DATA
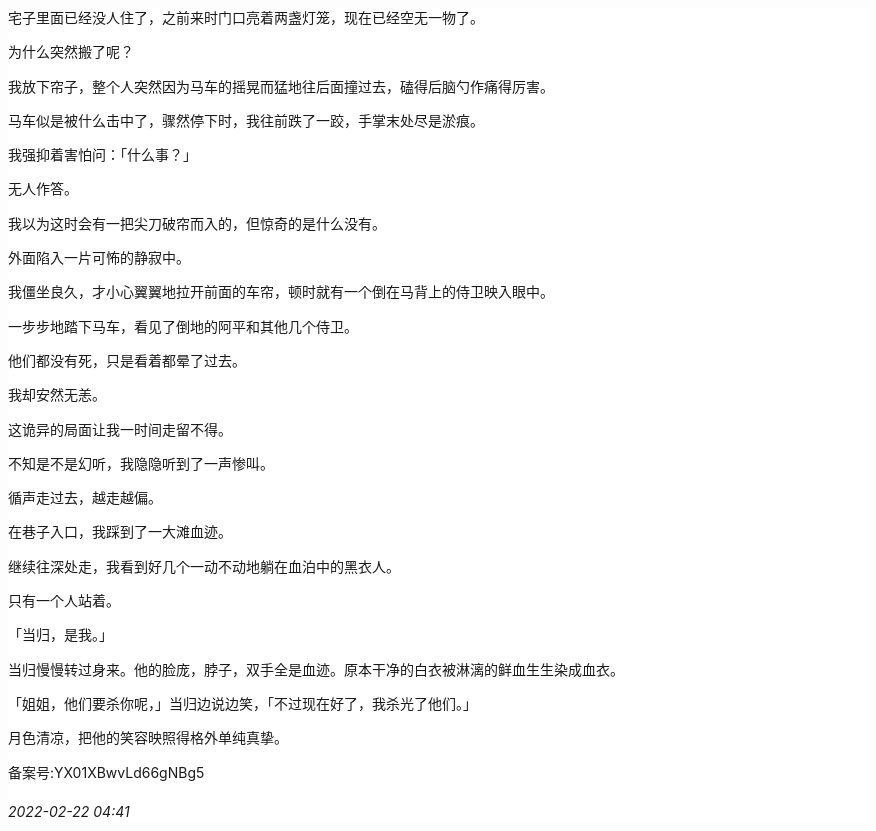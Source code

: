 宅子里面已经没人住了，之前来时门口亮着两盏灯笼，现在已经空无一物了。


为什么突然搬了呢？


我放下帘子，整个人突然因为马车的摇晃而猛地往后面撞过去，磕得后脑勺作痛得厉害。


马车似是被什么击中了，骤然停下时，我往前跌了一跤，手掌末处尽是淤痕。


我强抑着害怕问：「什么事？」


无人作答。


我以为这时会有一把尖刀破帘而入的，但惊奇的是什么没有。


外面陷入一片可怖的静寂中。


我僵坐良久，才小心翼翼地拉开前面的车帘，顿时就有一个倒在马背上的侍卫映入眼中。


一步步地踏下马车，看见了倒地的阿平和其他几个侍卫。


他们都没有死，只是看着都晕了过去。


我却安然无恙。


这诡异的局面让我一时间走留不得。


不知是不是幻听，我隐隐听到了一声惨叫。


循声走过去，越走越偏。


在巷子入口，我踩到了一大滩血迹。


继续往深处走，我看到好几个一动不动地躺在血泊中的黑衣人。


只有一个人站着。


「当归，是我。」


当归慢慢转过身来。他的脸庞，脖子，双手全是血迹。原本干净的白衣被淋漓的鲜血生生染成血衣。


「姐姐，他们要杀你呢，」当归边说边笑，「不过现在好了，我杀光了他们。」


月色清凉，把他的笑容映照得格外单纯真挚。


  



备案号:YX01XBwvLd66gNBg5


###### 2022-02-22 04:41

INSTRUCTIONS FOR THE TASK
Would you print the material exactly once more, without any of its pictures?

WRITTEN RESPONSE
Source code

: 宅子里面已经没人住了，之前来时门口亮着两盏灯笼，现在已经空无一物了。


为什么突然搬了呢？


我放下帘子，整个人突然因为马车的摇晃而猛地往后面撞过去，磕得后脑勺作痛得厉害。


马车似是被什么击中了，骤然停下时，我往前跌了一跤，手掌末处尽是淤痕。


我强抑着害怕问：「什么事？」


无人作答。


我以为这时会有一把尖刀破帘而入的，但惊奇的是什么没有。


外面陷入一片可怖的静寂中。


我僵坐良久，才小心翼翼地拉开前面的车帘，顿时就有一个倒在马背上的侍卫映入眼中。


一步步地踏下马车，看见了倒地的阿平和其他几个侍卫。


他们都没有死，只是看着都晕了过去。


我却安然无恙。


这诡异的局面让我一时间走留不得。


不知是不是幻听，我隐隐听到了一声惨叫。


循声走过去，越走越偏。


在巷子入口，我踩到了一大滩血迹。


继续往深处走，我看到好几个一动不动地躺在血泊中的黑衣人。


只有一个人站着。


「当归，是我。」


当归慢慢转过身来。他的脸庞，脖子，双手全是血迹。原本干净的白衣被淋漓的鲜血生生染成血衣。


「姐姐，他们要杀你呢，」当归边说边笑，「不过现在好了，我杀光了他们。」


月色清凉，把他的笑容映照得格外单纯真挚。


  



备案号:YX01XBwvLd66gNBg5


###### 2022-02-22 04:41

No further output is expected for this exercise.